[WHAT NEEDS TO BE DONE] Among the entries below, count the lines where the string "order" occurs, and give only the number.

Stored data

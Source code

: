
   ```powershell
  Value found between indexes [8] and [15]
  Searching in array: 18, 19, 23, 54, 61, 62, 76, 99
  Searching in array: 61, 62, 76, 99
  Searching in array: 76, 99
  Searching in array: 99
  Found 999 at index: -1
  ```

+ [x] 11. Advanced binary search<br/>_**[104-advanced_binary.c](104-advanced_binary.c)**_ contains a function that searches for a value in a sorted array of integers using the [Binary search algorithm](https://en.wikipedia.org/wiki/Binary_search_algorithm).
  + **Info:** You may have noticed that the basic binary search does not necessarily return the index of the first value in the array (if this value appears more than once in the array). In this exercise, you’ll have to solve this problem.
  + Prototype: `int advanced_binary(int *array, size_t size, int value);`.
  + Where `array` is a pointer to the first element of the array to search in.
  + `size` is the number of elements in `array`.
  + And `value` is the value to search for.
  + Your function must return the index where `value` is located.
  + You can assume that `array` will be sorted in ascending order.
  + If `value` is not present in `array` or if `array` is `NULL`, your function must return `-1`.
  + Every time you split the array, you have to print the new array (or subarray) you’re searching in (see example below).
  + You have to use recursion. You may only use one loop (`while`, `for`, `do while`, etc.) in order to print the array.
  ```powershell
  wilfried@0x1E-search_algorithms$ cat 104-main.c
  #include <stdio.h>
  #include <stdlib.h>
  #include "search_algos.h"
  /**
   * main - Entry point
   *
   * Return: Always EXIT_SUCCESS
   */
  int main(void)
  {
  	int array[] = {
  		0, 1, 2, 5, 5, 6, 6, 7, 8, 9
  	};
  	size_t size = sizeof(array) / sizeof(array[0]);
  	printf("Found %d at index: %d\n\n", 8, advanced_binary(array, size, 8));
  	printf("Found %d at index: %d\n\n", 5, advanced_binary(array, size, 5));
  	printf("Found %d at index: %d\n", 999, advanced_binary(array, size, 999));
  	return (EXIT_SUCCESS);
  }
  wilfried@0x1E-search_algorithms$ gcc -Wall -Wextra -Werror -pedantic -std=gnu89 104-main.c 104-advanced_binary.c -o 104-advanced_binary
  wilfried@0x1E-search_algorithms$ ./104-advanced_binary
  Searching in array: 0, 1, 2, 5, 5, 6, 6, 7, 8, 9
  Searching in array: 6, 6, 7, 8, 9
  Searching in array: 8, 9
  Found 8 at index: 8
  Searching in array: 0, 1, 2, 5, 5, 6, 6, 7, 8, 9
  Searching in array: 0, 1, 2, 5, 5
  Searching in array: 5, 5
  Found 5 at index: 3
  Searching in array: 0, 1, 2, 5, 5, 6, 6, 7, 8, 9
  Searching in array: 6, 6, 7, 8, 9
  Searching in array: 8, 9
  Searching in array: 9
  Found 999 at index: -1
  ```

[RESULT OF THE TASK] 2